Saturday, July 31, 2010

Bad Idea #44: July 31, 2010

I love film. I've recently taken a much deeper interest in film acting and production. I enjoy a film that forces me to think, feel, and lose myself within good writing, good acting, and good production qualities, just as probably any film person will tell you.

Contrastingly, I HATE being forced to feel emotions that have anything to do with weddings and children. This is all about to tie neatly together, I promise.

I worked a long week at camp and at my restaurant job. Honestly, I could've been going to bed at 9:00pm every night and been a happy woman. But alas, job number two kept me up much, much later, while still needing to rise around 6:00am. So yeah, boo hoo, poor me. Whatever. My mother, a wonderful, kind woman, took pity on me, and suggested that yesterday (Friday) when I got back to her house from work, we go and see a movie.

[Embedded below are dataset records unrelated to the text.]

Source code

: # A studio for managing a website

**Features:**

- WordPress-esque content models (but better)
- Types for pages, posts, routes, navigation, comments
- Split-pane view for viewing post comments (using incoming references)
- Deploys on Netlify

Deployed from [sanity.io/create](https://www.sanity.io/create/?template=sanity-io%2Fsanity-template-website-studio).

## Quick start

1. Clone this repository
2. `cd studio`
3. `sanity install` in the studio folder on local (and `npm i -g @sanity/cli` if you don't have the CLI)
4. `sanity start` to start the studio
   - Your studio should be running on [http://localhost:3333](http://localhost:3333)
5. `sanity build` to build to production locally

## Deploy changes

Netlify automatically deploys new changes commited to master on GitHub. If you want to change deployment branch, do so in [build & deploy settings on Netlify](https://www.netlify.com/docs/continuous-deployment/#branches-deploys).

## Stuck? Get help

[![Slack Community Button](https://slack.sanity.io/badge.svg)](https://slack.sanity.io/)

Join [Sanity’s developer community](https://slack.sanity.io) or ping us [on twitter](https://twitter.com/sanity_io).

This is my life in college #4,836,542: It's a bad idea to turn down a free movie. In high school, if your mother had said, "Hey girlfriend, let's catch a flick tonight!" which for the record, is not how MY mother tried to stay cool during my teenage years, you'd say no. Absolutely not. I would not have been caught dead at a social watering hole like a movie theatre with my mother at any point in time during my early teens.

But then, as my brother went off to college and came back on breaks, I noticed some odd behavior on his part. He went a LOT of places with my mom or dad by himself, places where all of his friends could potentially BE. What gives, brother? And then he sat me down and told me the secret, the big secret that all teenagers must learn:

If you are willing to spend time with your parents as you grow older and more distant, they are willing to pay for EVERYTHING. For example, you hit the mall with mom, try on a few clothes and outwardly lament over the fact that you are a poor college student and do not have the money to spend on frivolous items such as clothing at the moment. As you make a sad, well acted journey to disappointedly return each item of merchandise to its place in the store, Mom takes pity on you, and offers to make the transaction on your behalf, since she has noticed that you have desperately been needing some new jeans anyway. Cha-ching, ladies and gentlemen. Cha. CHING. This principle can also be applied to things that can deplete the bank account such as dining out and movies. And, my brother stressed, once we graduate from college and get real jobs and lives, this will not be acceptable, therefore we must live for the present. Respectable children DO begin to pay for themselves at some point in time, so it was IMPERATIVE that we lap up this golden, though manipulative, treatment whilst we could.

So probably in my junior year of high school, I got a head start on the "hanging out with the parents for the monetary perks" thing. Then I realized that I was over being an angsty teenager and LIKED hanging out with my parents. And I promptly said "screw you" to all of the friends that looked at me like I was weird for wanting to spend time with my family.

People can be jerks.

Anyway, still within the spectrum of college student who needs a financial break every now and then, I took my mother up on her offer to see a movie and was excited about it all day long, like a kid looking forward to a birthday party. I got home, showered, and waited for my mom to initiate the movie conversation. If you are not paying, you cannot bring it up, and you cannot choose the movie.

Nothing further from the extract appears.